Tuntutan jaksa penuntut umum (JPU) terhadap pelaku anak kasus penganiayaan David Ozora, AG, dinilai memenuhi amanat Undang-Undang (UU) Perlindungan Anak. Pangkalnya, tidak semata-mata mengedepankan aspek pemidanaan saja.
"Yang perlu diperhatikan bukan pada besaran hukumannya, tetapi terkait dengan pembinaan terhadap anak tersebut. Anak yang berperkara dengan hukum ini perlu upaya khusus terkait dengan hak dan kewajiban anak tersebut sesuai Undang-Undang Perlindungan Anak," tutur pengamat hukum pidana Universitas Lampung (Unila), Yusdianto, saat dihubungi Alinea.id, Kamis (6/4).
"Jadi, dalam hukuman, kita perlu realistis dengan kepentingan anak. Di satu sisi, juga kepentingan hukum yang perlu ditegakkan. Jadi, saya anggap tuntutan itu sudah memenuhi aspek-aspek yang ada," imbuhnya.

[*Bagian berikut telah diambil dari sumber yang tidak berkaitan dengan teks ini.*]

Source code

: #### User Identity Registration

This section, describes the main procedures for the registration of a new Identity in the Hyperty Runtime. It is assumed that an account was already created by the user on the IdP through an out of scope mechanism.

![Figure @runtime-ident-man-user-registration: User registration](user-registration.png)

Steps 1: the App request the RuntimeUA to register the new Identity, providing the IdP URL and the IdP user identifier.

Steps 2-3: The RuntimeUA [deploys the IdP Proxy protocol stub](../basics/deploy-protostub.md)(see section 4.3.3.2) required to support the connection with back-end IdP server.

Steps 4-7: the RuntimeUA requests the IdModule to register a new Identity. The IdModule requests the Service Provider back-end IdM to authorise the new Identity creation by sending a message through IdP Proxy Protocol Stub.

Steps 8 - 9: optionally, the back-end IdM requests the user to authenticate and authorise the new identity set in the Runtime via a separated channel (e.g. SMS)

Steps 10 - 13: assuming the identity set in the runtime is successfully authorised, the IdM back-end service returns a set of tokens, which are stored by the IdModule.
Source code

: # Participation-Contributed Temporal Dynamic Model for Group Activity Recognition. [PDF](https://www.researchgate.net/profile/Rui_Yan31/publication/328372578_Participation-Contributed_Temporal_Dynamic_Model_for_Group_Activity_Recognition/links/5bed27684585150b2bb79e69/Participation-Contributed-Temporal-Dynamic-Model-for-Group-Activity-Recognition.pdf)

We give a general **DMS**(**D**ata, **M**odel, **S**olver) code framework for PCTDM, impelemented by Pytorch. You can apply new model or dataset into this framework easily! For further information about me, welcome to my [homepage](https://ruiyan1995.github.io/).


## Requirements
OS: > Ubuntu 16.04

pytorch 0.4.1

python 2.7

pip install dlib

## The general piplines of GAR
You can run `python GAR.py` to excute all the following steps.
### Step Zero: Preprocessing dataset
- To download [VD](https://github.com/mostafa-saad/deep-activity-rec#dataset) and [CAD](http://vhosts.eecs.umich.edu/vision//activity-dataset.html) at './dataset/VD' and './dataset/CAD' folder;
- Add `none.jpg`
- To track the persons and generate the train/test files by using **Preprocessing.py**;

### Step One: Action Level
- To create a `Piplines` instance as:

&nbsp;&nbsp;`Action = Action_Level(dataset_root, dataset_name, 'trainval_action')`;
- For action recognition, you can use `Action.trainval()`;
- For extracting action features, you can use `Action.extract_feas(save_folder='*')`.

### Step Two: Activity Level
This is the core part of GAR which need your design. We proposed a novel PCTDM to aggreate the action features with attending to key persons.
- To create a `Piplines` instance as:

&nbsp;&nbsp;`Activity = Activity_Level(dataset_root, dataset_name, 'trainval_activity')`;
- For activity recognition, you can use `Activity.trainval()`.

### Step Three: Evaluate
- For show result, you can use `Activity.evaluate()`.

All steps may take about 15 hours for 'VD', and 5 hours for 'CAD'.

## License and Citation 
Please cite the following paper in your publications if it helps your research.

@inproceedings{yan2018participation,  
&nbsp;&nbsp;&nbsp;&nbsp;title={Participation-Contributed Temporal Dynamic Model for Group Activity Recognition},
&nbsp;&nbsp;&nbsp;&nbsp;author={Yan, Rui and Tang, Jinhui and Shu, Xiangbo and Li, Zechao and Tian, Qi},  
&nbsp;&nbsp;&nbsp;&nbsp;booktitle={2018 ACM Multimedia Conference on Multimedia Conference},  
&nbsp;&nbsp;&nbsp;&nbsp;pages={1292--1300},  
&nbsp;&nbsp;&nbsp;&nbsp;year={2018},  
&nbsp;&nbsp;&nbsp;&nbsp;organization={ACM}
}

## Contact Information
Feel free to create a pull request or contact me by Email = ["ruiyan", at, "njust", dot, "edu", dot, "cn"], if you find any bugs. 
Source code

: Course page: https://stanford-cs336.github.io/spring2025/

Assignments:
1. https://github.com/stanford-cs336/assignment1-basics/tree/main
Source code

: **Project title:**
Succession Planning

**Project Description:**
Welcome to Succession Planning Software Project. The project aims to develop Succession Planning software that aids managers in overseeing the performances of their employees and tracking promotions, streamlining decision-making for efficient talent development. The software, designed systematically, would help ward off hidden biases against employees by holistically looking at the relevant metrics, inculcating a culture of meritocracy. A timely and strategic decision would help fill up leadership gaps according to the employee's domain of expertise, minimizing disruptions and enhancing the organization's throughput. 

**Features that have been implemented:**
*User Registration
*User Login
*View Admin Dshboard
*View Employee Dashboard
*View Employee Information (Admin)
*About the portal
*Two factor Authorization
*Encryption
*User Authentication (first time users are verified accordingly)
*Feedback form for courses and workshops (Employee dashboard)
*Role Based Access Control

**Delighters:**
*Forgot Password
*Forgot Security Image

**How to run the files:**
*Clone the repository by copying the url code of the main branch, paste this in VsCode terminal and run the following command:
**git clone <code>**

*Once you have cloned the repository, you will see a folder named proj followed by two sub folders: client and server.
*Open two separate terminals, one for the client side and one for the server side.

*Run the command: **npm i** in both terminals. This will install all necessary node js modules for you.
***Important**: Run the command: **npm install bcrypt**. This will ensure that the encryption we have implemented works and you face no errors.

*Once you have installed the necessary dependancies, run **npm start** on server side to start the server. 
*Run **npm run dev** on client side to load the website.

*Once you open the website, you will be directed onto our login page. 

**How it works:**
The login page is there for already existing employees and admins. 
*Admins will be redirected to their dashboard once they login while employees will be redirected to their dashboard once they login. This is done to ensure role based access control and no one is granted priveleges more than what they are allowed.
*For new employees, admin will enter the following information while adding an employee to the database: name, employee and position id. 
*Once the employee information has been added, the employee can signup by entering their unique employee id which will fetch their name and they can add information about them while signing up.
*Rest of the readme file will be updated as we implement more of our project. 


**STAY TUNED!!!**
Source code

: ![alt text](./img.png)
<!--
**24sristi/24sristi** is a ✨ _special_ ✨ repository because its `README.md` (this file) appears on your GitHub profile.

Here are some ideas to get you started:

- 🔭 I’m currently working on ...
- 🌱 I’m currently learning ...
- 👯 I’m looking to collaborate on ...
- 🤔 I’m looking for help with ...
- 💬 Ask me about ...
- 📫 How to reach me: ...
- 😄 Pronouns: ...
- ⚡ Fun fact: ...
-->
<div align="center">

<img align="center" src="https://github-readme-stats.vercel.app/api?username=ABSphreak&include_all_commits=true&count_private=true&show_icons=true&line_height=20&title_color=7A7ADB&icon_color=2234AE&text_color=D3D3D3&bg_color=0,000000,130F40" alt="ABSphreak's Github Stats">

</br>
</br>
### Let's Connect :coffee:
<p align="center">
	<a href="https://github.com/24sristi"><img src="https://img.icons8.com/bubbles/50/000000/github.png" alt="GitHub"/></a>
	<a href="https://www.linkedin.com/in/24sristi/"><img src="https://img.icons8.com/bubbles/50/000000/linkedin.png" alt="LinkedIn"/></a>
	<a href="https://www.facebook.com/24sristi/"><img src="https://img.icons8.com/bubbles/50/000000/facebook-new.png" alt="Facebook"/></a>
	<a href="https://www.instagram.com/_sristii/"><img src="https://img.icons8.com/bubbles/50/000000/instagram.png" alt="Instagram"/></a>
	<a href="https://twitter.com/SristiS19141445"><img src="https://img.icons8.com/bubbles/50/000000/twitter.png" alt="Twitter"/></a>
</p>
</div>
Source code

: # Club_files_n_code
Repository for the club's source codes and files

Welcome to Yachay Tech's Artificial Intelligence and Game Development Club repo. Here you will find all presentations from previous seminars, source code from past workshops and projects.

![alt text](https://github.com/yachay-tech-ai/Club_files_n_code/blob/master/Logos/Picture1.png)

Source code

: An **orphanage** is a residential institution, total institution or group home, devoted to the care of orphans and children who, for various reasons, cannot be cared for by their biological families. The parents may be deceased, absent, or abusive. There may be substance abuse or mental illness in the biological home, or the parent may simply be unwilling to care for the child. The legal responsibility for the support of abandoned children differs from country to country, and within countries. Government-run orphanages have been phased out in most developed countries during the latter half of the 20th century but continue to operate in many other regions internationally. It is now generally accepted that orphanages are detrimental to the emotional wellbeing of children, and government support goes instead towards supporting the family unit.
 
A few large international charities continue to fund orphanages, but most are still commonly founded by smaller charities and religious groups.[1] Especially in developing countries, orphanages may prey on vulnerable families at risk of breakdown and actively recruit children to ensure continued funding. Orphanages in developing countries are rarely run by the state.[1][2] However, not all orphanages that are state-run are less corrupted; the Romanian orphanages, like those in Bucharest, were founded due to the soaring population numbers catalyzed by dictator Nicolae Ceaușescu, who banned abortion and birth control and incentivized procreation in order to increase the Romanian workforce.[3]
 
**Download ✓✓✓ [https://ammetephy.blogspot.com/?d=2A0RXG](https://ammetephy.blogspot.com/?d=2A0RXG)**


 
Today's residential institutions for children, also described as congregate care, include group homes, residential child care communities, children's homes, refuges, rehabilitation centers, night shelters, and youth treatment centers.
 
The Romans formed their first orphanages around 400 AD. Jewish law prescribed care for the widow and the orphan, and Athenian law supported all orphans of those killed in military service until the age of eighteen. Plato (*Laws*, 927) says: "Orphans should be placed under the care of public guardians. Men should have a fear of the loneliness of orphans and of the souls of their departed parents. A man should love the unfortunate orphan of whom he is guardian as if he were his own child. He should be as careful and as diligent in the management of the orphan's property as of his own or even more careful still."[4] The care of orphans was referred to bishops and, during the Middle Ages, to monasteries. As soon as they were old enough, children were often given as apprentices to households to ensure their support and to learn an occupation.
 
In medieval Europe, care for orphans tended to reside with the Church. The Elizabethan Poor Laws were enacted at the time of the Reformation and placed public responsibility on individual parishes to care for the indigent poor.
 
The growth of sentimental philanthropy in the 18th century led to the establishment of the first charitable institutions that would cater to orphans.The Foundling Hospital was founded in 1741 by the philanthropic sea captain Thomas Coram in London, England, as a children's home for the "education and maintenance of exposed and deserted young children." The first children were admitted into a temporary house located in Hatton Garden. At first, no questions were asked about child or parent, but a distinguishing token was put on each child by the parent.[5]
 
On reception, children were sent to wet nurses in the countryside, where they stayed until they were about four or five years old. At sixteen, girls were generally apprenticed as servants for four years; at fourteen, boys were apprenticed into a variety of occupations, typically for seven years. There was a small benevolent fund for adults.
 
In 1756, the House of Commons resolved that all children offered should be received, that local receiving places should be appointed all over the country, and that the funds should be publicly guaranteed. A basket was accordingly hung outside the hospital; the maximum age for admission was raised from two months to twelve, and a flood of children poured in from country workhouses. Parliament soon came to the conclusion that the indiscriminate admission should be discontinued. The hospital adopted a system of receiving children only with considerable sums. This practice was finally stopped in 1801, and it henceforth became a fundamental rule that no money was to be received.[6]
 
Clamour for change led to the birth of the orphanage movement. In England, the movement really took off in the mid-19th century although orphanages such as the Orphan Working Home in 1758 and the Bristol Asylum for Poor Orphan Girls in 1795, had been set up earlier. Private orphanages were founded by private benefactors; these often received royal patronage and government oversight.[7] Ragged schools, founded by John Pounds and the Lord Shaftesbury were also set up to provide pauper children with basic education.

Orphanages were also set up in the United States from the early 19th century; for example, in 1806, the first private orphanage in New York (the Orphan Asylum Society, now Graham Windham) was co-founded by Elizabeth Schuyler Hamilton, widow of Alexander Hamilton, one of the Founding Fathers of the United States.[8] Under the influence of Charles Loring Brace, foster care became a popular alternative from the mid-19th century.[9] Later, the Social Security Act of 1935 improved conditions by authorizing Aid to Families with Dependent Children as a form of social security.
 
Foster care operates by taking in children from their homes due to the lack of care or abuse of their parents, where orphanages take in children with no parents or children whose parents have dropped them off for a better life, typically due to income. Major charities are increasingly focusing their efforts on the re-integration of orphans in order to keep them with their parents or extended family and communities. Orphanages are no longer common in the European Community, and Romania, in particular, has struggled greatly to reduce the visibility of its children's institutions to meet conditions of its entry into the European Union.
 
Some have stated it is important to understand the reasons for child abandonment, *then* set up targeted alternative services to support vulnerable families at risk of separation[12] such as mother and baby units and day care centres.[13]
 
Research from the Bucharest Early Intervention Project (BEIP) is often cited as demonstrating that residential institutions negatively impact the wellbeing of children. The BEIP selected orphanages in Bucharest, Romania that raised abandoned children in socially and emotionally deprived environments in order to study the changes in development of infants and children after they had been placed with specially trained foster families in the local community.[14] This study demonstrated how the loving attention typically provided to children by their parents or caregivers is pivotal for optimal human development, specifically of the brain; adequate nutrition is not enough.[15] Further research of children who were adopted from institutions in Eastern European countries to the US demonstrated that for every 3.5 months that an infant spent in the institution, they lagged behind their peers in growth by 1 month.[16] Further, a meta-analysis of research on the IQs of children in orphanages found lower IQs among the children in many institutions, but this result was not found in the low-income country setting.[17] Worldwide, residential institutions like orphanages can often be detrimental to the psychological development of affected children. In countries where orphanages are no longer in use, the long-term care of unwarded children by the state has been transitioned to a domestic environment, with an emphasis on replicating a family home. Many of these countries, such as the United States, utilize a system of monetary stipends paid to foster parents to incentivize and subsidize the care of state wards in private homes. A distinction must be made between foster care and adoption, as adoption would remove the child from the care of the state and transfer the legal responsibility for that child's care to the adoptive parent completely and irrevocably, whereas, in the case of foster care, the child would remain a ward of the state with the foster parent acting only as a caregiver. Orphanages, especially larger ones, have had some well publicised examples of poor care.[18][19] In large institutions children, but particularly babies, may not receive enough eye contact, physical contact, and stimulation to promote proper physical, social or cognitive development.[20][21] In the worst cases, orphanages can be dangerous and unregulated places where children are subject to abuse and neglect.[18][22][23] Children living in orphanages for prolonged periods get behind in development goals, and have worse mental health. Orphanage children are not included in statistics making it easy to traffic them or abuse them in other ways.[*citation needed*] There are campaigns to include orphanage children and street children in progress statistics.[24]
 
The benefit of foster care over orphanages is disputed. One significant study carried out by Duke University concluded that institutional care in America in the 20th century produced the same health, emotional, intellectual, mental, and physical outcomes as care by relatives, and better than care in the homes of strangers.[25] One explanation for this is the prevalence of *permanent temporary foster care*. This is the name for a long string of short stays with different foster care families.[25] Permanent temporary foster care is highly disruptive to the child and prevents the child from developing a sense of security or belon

Sesuai mandat UU Perlindungan Anak, ungkap Yusdianto, ada dua aspek yang perlu diperhatikan saat menangani perkara anak yang berkonflik dengan hukum: pemenuhan hak-hak anak dan kewajiban negara menyadarkan pelaku.
"Jangan sampai ini punya dampak yang lain terhadap tumbuh kembang dari anak itu. Kan, anak ini berperkara pada hukum dan ada kewajiban negara," katanya. "Kita tidak hanya memberikan pemidanaan saja terhadap yang bersangkutan, tetapi harus perhatikan perlindungan anak juga."
Dengan demikian, Yusdianto melanjutkan, penanganan suatu perkara yang melibatkan anak di bawah umur tidak boleh disamakan dengan orang dewasa. "Termasuk tempatnya juga tidak boleh disamakan karena dikhawatirkan mengganggu karakter dan tumbuh kembangnya."
Dalam sidang di Pengadilan Negeri Jakarta Selatan (PN Jaksel), Rabu (5/4), JPU menuntut AG pidana 4 tahun di Lembaga Pembinaan Khusus Anak (LPKA). Sebab, dianggap terbukti bersalah sesuai Pasal 355 ayat (1) KUHP jo Pasal 55 ayat (1) ke-1 KUHP.
Ada beberapa hal yang mendasari JPU dalam menyusun tuntutan ini. Pertimbangan yang memberatkan adalah menyebabkan korban mengalami luka berat, sedangkan statusnya sebagai terdakwa anak dan diharapkan memperbaiki perilakunya menjadi faktor yang meringankan.